Important edge cases include dominoes that appear multiple times, dominoes with identical numbers like [1,1], and ensuring we do not double-count pairs.
Approaches
A brute-force approach would compare every pair of dominoes. For each domino i, we would iterate over all dominoes j > i and check if they are equivalent. This guarantees correctness because we explicitly check every pair, but it has O(n²) time complexity, which is impractical for large inputs like n = 40,000.
The optimal approach leverages the key observation that each domino can be normalized into a canonical form. By always storing dominoes in sorted order (smaller number first), we ensure that [1,2] and [2,1] both become [1,2]. Then we can count how many times each canonical form occurs using a hash map. If a particular form occurs k times, the number of pairs for that form is k * (k - 1) / 2. This reduces the problem to O(n) time and O(n) space complexity.

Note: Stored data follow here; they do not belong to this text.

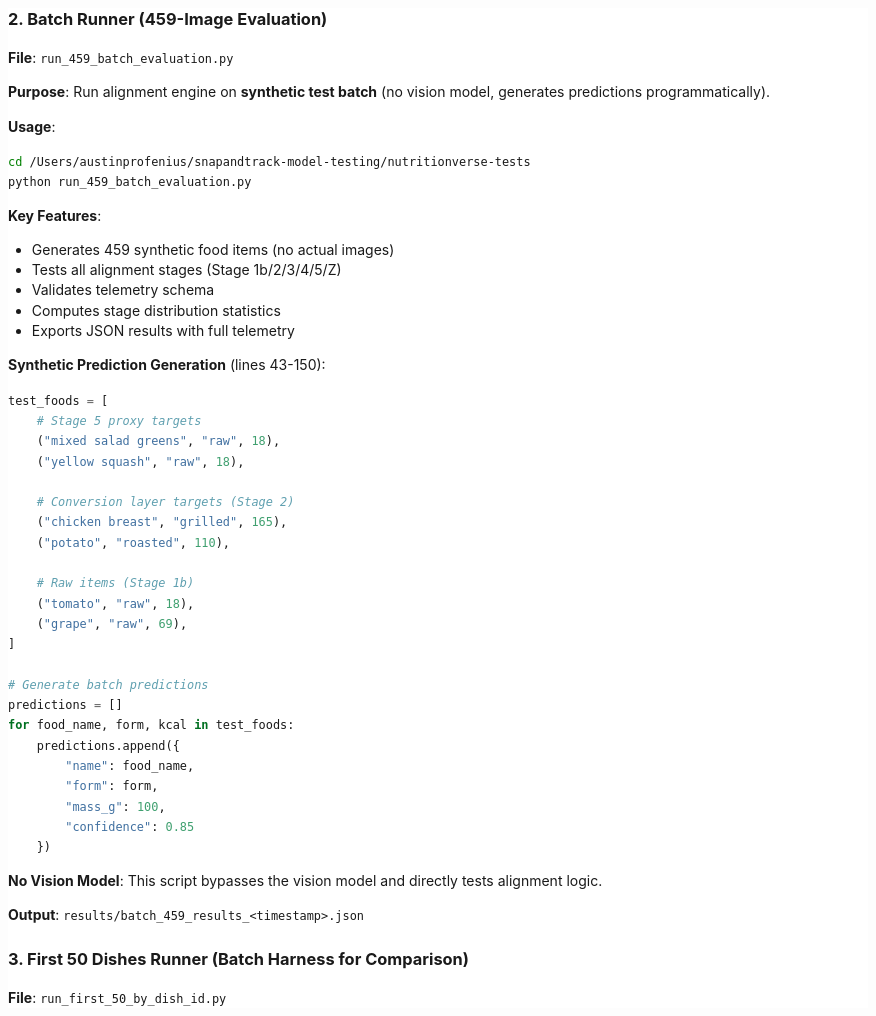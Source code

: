 ### 2. **Batch Runner** (459-Image Evaluation)

**File**: `run_459_batch_evaluation.py`

**Purpose**: Run alignment engine on **synthetic test batch** (no vision model, generates predictions programmatically).

**Usage**:
```bash
cd /Users/austinprofenius/snapandtrack-model-testing/nutritionverse-tests
python run_459_batch_evaluation.py
```

**Key Features**:
- Generates 459 synthetic food items (no actual images)
- Tests all alignment stages (Stage 1b/2/3/4/5/Z)
- Validates telemetry schema
- Computes stage distribution statistics
- Exports JSON results with full telemetry

**Synthetic Prediction Generation** (lines 43-150):
```python
test_foods = [
    # Stage 5 proxy targets
    ("mixed salad greens", "raw", 18),
    ("yellow squash", "raw", 18),

    # Conversion layer targets (Stage 2)
    ("chicken breast", "grilled", 165),
    ("potato", "roasted", 110),

    # Raw items (Stage 1b)
    ("tomato", "raw", 18),
    ("grape", "raw", 69),
]

# Generate batch predictions
predictions = []
for food_name, form, kcal in test_foods:
    predictions.append({
        "name": food_name,
        "form": form,
        "mass_g": 100,
        "confidence": 0.85
    })
```

**No Vision Model**: This script bypasses the vision model and directly tests alignment logic.

**Output**: `results/batch_459_results_<timestamp>.json`

### 3. **First 50 Dishes Runner** (Batch Harness for Comparison)

**File**: `run_first_50_by_dish_id.py`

| Approach | Time Complexity | Space Complexity | Notes |
|---|---|---|---|
| Brute Force | O(n²) | O(1) | Compare all pairs explicitly |
| Optimal | O(n) | O(n) | Use a hash map to count canonical forms and compute pairs |
Algorithm Walkthrough
- Initialize an empty hash map (
count_map) to keep track of how many times each canonical domino appears. - Initialize a variable
total_pairsto 0, which will accumulate the final count. - Iterate through each domino in the input list. For each domino, sort the two numbers to form a canonical key.
- If the key exists in
count_map, it means we have seen this domino before. Incrementtotal_pairsby the current count of this key because each previous occurrence forms a new pair with the current domino. - Increment the count of this canonical key in
count_map. - After processing all dominoes, return
total_pairs.
Why it works: Each domino is reduced to a unique canonical representation regardless of rotation. Counting previous occurrences for each domino ensures that all valid pairs are counted exactly once, satisfying the requirement i < j.
Python Solution
from typing import List
from collections import defaultdict
class Solution:
def numEquivDominoPairs(self, dominoes: List[List[int]]) -> int:
count_map = defaultdict(int)
total_pairs = 0
for domino in dominoes:
key = tuple(sorted(domino))
total_pairs += count_map[key]
count_map[key] += 1
return total_pairs
The implementation first creates a defaultdict to count each canonical domino form. For each domino, it sorts the numbers to handle rotations and checks how many times this form has appeared so far. Each prior occurrence contributes one new pair. Finally, it returns the total number of pairs.
Go Solution
func numEquivDominoPairs(dominoes [][]int) int {
countMap := make(map[[2]int]int)
totalPairs := 0
for _, domino := range dominoes {
key := [2]int{domino[0], domino[1]}
if domino[0] > domino[1] {
key = [2]int{domino[1], domino[0]}
}
totalPairs += countMap[key]
countMap[key]++
}
return totalPairs
}
In Go, we use a map with array keys [2]int to store canonical dominoes. Sorting is done manually with a conditional swap. Each domino contributes to totalPairs based on the number of previous occurrences of its canonical form. Go handles arrays as map keys natively, so this works efficiently.
Worked Examples
Example 1: dominoes = [[1,2],[2,1],[3,4],[5,6]]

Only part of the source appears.